状態3⇒状態4の断熱変化では、圧縮比V1/V2=V4/V3=2^3と比熱比γ=4/3を用いて圧力について1/16、温度について1/2という倍率を作ります。断熱変化ではp3・V3^γ=p4・V4^γが成り立つため、p4=p3×(V3/V4)^γ=p3×(V4/V3)^(-γ)=p3×(2^3)^(-4/3)=p3×2^(-4)=p3×1/16が求まります。また、T3・V3^(γ-1)=T4・V4^(γ-1)が成り立つため、T4=T3×(V3/V4)^(γ-1)=T3×(V4/V3)^(1-γ)=T3×(2^3)^(-1/3)=T3×2^(-1)=T3×1/2が求まります。

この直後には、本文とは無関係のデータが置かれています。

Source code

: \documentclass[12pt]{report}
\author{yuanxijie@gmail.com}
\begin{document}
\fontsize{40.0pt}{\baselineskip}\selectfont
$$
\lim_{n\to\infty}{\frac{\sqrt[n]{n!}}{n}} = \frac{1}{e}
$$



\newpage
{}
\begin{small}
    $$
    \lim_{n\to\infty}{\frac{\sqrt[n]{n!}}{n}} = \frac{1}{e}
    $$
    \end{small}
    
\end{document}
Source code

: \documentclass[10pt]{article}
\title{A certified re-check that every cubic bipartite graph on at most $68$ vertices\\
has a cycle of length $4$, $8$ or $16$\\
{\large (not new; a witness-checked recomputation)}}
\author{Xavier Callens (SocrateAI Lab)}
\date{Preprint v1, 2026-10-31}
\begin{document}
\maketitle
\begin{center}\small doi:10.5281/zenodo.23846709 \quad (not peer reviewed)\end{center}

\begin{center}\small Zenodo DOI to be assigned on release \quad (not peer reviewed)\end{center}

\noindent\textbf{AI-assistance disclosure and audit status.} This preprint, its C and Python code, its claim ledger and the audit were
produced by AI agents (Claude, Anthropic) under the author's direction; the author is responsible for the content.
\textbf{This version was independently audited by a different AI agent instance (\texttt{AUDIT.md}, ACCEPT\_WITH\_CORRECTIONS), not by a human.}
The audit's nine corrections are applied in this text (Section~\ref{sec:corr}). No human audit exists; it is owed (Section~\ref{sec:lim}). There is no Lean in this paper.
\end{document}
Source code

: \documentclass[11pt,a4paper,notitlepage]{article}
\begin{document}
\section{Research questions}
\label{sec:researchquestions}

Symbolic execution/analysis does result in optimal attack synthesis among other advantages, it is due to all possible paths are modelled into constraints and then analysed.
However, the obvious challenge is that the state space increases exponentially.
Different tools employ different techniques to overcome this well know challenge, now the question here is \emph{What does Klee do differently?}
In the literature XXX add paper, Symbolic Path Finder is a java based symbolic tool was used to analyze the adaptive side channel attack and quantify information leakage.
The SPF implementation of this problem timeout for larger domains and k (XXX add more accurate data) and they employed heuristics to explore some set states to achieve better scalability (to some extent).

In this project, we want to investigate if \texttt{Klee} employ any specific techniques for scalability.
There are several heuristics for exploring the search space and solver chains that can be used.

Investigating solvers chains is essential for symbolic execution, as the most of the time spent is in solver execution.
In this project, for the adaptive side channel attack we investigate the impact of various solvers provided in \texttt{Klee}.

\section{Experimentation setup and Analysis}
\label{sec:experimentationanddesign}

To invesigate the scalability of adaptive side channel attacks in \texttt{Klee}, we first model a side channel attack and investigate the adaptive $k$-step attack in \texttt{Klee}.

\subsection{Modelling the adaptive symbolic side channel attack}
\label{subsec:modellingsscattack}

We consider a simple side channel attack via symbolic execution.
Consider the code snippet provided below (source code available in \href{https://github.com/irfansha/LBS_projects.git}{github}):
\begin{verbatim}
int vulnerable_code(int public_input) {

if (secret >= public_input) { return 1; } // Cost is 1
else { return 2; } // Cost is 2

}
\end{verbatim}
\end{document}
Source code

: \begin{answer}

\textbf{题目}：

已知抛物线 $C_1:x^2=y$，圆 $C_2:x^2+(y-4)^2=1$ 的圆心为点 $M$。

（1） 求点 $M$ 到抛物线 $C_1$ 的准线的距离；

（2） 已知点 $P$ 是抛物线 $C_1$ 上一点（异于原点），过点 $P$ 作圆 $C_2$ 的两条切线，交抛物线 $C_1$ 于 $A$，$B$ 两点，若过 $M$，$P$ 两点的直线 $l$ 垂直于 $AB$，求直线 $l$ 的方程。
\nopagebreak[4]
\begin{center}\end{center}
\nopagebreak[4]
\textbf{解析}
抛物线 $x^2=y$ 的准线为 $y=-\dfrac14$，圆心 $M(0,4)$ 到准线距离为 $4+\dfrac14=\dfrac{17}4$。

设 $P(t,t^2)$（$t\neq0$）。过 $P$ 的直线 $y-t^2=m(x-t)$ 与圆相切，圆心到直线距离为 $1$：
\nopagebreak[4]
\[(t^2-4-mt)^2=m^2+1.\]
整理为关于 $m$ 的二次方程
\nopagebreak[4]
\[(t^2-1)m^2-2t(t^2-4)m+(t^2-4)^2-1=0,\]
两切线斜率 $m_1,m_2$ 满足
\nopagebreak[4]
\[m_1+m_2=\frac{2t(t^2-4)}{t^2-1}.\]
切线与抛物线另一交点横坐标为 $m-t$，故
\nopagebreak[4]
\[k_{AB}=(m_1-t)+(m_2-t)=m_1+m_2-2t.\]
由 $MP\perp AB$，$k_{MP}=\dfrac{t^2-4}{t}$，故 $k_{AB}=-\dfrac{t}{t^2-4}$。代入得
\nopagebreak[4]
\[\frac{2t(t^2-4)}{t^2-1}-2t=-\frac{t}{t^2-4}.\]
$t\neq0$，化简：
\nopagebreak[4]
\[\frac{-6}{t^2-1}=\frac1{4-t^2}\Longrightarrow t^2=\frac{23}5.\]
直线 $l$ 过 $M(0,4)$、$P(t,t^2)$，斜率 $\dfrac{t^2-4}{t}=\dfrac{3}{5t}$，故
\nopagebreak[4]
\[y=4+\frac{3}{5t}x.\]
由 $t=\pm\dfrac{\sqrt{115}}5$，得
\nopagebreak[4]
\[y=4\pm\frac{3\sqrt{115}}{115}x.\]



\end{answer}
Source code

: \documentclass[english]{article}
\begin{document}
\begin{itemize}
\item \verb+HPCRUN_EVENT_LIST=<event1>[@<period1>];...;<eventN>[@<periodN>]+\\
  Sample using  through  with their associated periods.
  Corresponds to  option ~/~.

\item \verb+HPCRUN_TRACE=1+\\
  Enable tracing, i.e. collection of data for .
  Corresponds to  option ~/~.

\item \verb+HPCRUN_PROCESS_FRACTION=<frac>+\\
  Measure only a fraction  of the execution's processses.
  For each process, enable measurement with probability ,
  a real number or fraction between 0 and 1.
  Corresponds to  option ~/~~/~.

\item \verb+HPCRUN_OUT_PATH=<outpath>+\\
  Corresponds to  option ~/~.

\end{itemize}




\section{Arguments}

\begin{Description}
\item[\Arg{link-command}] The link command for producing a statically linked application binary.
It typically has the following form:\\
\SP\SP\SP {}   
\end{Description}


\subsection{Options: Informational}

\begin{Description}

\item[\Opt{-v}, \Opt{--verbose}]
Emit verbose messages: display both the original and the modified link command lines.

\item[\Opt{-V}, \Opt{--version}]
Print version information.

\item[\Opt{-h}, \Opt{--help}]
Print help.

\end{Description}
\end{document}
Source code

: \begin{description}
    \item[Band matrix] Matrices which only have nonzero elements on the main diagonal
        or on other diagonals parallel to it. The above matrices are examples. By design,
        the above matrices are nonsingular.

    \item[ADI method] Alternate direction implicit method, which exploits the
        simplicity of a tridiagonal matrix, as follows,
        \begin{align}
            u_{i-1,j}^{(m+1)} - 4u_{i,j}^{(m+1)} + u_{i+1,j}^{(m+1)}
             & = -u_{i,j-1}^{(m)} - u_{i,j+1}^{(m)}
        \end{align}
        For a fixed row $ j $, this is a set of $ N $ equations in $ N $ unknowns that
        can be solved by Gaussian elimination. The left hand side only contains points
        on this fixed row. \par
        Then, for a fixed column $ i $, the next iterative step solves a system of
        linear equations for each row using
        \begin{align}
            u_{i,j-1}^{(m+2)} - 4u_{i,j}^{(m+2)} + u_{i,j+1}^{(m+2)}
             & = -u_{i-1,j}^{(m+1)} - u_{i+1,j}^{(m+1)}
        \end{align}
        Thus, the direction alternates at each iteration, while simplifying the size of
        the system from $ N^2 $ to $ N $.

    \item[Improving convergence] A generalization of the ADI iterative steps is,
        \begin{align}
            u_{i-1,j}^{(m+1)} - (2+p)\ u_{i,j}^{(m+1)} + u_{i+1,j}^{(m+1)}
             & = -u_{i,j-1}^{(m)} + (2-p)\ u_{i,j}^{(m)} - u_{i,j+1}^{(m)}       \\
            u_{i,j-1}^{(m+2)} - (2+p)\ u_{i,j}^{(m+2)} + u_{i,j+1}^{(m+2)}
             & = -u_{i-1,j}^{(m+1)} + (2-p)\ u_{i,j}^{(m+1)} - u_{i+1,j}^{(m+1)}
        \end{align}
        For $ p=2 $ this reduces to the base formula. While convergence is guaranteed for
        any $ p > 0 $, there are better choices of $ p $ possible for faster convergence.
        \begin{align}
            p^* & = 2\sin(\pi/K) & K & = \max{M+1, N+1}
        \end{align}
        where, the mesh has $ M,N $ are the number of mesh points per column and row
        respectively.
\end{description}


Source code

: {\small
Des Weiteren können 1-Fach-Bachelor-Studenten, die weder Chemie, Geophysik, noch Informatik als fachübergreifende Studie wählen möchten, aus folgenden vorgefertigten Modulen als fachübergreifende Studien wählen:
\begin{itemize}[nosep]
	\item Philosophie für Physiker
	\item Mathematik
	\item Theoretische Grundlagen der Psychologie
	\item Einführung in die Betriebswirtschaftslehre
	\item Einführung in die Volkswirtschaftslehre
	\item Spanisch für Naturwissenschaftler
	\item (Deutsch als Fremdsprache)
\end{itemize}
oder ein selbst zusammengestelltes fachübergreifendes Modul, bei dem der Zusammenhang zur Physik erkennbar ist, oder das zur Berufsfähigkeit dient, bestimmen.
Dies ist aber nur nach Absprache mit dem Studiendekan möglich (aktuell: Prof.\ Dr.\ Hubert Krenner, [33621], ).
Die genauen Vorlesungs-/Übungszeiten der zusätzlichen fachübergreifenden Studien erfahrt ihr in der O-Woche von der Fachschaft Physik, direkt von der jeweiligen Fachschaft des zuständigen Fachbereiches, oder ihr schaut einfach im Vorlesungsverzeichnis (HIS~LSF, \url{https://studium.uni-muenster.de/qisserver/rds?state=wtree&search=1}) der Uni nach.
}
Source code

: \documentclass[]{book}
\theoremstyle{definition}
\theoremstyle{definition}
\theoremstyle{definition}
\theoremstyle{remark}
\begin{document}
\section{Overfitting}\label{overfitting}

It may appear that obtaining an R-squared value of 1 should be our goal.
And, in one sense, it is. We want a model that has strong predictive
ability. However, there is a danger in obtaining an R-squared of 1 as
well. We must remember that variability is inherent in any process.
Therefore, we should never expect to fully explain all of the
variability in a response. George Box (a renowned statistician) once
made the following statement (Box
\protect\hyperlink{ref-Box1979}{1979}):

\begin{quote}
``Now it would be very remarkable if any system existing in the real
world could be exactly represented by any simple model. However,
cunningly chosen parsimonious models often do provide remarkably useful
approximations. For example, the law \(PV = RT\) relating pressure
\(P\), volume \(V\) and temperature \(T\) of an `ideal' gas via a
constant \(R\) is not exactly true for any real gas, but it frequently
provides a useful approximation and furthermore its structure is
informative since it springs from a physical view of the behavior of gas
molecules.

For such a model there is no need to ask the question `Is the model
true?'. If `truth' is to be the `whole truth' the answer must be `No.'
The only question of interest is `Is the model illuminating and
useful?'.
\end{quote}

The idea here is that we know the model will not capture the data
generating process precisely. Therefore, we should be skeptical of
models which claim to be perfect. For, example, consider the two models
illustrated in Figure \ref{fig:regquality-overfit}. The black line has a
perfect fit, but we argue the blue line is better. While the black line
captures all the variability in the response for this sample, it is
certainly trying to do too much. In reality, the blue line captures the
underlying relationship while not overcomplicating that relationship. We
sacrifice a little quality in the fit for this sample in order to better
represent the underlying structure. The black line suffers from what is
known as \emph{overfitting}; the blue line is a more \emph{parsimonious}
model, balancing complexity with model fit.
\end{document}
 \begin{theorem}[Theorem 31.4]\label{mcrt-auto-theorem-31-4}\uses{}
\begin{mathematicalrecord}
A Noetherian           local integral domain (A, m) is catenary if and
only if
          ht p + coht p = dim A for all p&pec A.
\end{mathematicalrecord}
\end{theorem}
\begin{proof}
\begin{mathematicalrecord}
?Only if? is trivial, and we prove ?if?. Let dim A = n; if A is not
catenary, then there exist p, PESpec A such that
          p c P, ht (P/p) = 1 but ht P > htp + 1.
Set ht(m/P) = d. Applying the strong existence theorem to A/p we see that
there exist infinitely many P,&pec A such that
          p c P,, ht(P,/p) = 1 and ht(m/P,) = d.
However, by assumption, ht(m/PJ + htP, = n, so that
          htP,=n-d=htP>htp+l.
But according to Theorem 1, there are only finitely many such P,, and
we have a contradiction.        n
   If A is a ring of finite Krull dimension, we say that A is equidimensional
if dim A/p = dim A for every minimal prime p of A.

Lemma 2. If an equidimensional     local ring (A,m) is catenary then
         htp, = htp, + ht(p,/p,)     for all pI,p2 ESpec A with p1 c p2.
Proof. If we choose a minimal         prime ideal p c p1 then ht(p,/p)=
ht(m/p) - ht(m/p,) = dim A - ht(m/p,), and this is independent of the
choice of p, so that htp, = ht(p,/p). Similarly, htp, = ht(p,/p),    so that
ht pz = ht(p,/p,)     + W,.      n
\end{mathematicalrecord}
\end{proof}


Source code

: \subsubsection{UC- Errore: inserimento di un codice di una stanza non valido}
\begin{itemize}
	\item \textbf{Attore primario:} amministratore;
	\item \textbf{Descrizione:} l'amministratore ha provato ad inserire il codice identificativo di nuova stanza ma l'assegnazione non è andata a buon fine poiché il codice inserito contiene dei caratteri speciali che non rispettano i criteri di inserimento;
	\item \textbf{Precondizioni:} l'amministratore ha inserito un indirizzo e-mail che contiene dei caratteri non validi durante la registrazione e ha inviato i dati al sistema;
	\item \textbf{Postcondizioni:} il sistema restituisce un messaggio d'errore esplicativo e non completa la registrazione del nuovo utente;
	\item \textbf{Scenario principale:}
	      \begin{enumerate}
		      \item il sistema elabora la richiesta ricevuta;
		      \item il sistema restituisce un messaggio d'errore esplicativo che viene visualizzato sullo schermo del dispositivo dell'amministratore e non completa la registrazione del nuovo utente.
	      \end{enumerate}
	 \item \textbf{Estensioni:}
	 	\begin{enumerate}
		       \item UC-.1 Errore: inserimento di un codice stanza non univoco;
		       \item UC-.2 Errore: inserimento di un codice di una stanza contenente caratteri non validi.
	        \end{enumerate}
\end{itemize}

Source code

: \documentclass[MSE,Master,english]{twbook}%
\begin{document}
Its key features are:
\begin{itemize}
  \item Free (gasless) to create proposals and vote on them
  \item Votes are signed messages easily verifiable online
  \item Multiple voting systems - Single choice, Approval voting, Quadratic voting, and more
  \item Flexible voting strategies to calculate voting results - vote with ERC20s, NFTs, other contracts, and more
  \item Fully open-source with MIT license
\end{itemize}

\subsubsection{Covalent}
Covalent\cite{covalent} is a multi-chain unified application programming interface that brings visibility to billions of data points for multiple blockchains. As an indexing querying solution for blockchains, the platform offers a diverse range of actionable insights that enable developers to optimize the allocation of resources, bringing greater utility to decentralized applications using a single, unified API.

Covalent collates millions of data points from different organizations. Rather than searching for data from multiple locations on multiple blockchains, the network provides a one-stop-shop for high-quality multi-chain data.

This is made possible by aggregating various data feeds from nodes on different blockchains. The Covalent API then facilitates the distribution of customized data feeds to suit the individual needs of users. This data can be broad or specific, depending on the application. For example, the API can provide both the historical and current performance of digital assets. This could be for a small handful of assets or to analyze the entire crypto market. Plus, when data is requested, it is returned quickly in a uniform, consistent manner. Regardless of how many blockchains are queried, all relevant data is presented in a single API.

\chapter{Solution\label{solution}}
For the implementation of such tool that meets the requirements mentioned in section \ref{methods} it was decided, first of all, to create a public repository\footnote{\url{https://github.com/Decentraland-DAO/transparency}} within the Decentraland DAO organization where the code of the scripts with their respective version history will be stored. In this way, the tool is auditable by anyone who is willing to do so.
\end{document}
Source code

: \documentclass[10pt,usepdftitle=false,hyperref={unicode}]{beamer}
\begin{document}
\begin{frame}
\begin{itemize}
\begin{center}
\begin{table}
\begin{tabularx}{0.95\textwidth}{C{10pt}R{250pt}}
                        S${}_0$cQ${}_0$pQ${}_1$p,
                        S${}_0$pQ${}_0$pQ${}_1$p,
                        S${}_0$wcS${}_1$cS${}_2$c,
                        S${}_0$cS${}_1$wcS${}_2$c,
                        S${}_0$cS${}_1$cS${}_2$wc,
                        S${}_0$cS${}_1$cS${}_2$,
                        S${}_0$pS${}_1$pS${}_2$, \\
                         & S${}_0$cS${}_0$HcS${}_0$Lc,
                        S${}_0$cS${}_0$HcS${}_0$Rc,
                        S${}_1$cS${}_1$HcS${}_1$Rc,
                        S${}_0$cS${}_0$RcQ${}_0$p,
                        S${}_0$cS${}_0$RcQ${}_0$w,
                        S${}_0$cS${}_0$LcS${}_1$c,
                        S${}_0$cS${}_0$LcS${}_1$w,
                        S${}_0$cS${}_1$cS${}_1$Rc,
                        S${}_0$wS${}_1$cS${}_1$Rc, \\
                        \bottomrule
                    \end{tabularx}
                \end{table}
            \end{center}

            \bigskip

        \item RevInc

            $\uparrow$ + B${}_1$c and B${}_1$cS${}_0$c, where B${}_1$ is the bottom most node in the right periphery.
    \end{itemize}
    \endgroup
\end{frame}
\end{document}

状態4⇒状態1の等積変化ではp1=p4×1/4、T1=T4×1/4となり、圧力と温度は状態1の値に戻ります。

最後にオットーサイクルの理論熱効率について考えます。圧縮比を8、比熱比を1.333…と設定すると、オットーサイクルの理論熱効率は丁度50 %になります。これらの値を覚えておけば、オットーサイクルの理論熱効率がη=1-1/(V1/V2)^(γ-1)=1-1/(2^3)^(1/3)=1-1/2=0.5(百分率で表すと50 %)という式により求まることも覚えやすいのではないでしょうか。この式によれば、オットーサイクルの理論熱効率は圧縮比と比熱比のみで決まり、圧縮比または比熱比を大きな値に変更すると熱効率を向上させることができます。

いかがでしたか?ちょっと難しかったですか?しかし、以上の例題により得られる理解をさらなる知識や経験で味付けしていけば、皆さんもエンジンの専門家として活躍することができるでしょう。